We are going to cut the witch hats up into singular hats and use them for a ratty Halloween photo shoot as they are the perfect size! They would look great hanging up in a cage too though as they are made of soft fabric.

Hope this was helpful. I know I always wonder where people get their stuff from. So, no secrets. Share where you get your cool stuff.  Unfortunately, these are US based stores, sorry to others.


----------



## gotchea (May 4, 2013)

How fun! Halloween is the best


----------



## Lita (Jul 10, 2014)

We have a spider plate in the big girl cage and they have a ballpit with those eye balls. They destroyed a few of them... Somehow chewed holes in them!


----------



## PawsandClaws (Jul 22, 2014)

That was the idea for my boys too. We bought some orange balls from target, bunch of cat bell balls and these with the hopes of making them a little ball pit. They do not really chew much so I hope the eyeballs hold up with my lot! Haha


----------



## PaigeRose (Apr 12, 2013)

OMG! Thanks for the ideas, tomorrows my day off and while I got some stuff, I think I need to go back lol.


----------



## Lita (Jul 10, 2014)

I didn't think our girls chewed much either! But the basket it was in and some of the balls suffered a freak chew fest. XD


----------



## kksrats (Jul 25, 2014)

I was only able to find one bag of the eyeball ping pong balls  It made kind of a pitiful ball pit, but my girls like it nonetheless! I'm going to try a different store today to see if I can find more!
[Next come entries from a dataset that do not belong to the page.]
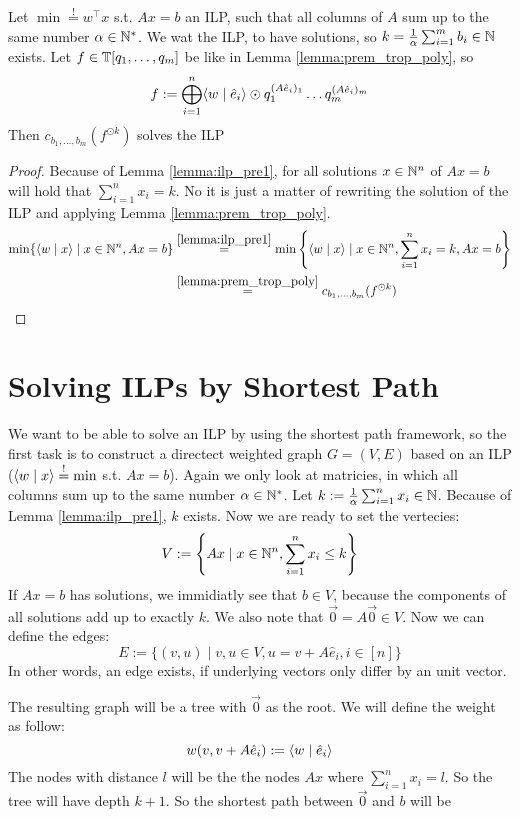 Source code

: \begin{theorem}
    Let $\min \stackrel{!}{=} w^\top x$ s.t. $Ax=b$ an ILP, such that all columns of $A$ sum up to the same number $\alpha \in \mathbb{N}^*$. We wat the ILP, to have solutions, so $k = \frac{1}{\alpha}\sum_{i=1}^{m}b_i \in \mathbb{N}$ exists. Let $f \in \mathbb{T}[q_1, \dots, q_m]$ be like in Lemma \ref{lemma:prem_trop_poly}, so 
    $$f := \bigoplus_{i=1}^{n} \langle w \mid \hat e_i \rangle\odot  q_1^{(A\hat e_i)_1}\dots q_m^{(A\hat e_i)_m}$$
    Then $c_{b_1, \dots, b_m}(f^{\odot k})$ solves the ILP 
\end{theorem}

\begin{proof}
    Because of Lemma \ref{lemma:ilp_pre1}, for all solutions $x \in \mathbb{N}^n$ of $Ax=b$ will hold that $\sum_{i=1}^{n}x_i = k$. No it is just a matter of rewriting the solution of the ILP and applying Lemma \ref{lemma:prem_trop_poly}.
    \begin{align*}
        \min\{\langle w \mid x \rangle \mid x \in \mathbb{N}^n, Ax=b\} &\stackrel{\ref{lemma:ilp_pre1}}{=} \min\left\{\langle w \mid x \rangle \mid x \in \mathbb{N}^n, \sum_{i=1}^{n}x_i = k , Ax=b\right\}\\
        &\stackrel{\ref{lemma:prem_trop_poly}}{=} c_{b_1, \dots, b_m}(f^{\odot k})
    \end{align*}
\end{proof}

\section{Solving ILPs by Shortest Path}
We want to be able to solve an ILP by using the shortest path framework, so the first task is to construct a directect weighted graph $G = (V, E)$ based on an ILP ($\langle w \mid x \rangle \stackrel{!}{=} \min$ s.t. $Ax=b$). Again we only look at matricies, in which all columns sum up to the same number $\alpha \in \mathbb{N}^*$. Let $k := \frac{1}{\alpha} \sum_{i=1}^{n}x_i \in \mathbb{N}$. Because of Lemma \ref{lemma:ilp_pre1}, $k$ exists. Now we are ready to set the vertecies:
$$V := \left\{Ax \mid x \in \mathbb{N}^n, \sum_{i=1}^{n} x_i \leq k \right\}$$ 
If $Ax=b$ has solutions, we immidiatly see that $b \in V$, because the components of all solutions add up to exactly $k$. We also note that $\vec 0 = A\vec 0 \in V$. Now we can define the edges:
$$E := \{(v, u) \mid v, u \in V, u = v + A\hat e_i, i \in [n]\}$$
In other words, an edge exists, if underlying vectors only differ by an unit vector.

The resulting graph will be a tree with $\vec 0$ as the root. We will define the weight as follow:
$$w(v, v + A\hat e_i) := \langle w \mid \hat e_i \rangle$$
The nodes with distance $l$ will be the the nodes $Ax$ where $\sum_{i=1}^{n}x_i = l$. So the tree will have depth $k+1$. So the shortest path between $\vec 0$ and $b$ will be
While I was poking around there, I also found the baby links that a lot of people use; I'd been looking everywhere for some cheap and finally found them!


----------



## Zabora (Jun 8, 2014)

Lol I recently started to use the baby links to hang up snuggle sacks i stitched together. I just cant see the point of buying to many hammocks and stuff they will distroy in a week. My handmade ones may not be as nice but they last and the rats like em...good luck getting the hats on lol I would love to see photos...


----------



## PawsandClaws (Jul 22, 2014)

I think we will have some luck with the hats. Our one boy Kiwi is extremely docile. He loves to lay on his back and we tickle his tummy and massage his sides. Then he will popcorn away and come back for more. So I don't think he will mind the extra attention too much.


----------



## kksrats (Jul 25, 2014)

Woot! Found a dollar tree that had more of the ping pong balls! So the ball pit I made my girls is legit now and they love it. Made one for my boys....they threw all the balls out and dragged some extra fleece in to sleep with lol. Such lazy boys!


----------



## PawsandClaws (Jul 22, 2014)

Awesome! I still have not started decorating for Halloween. So much procrastination going on...


----------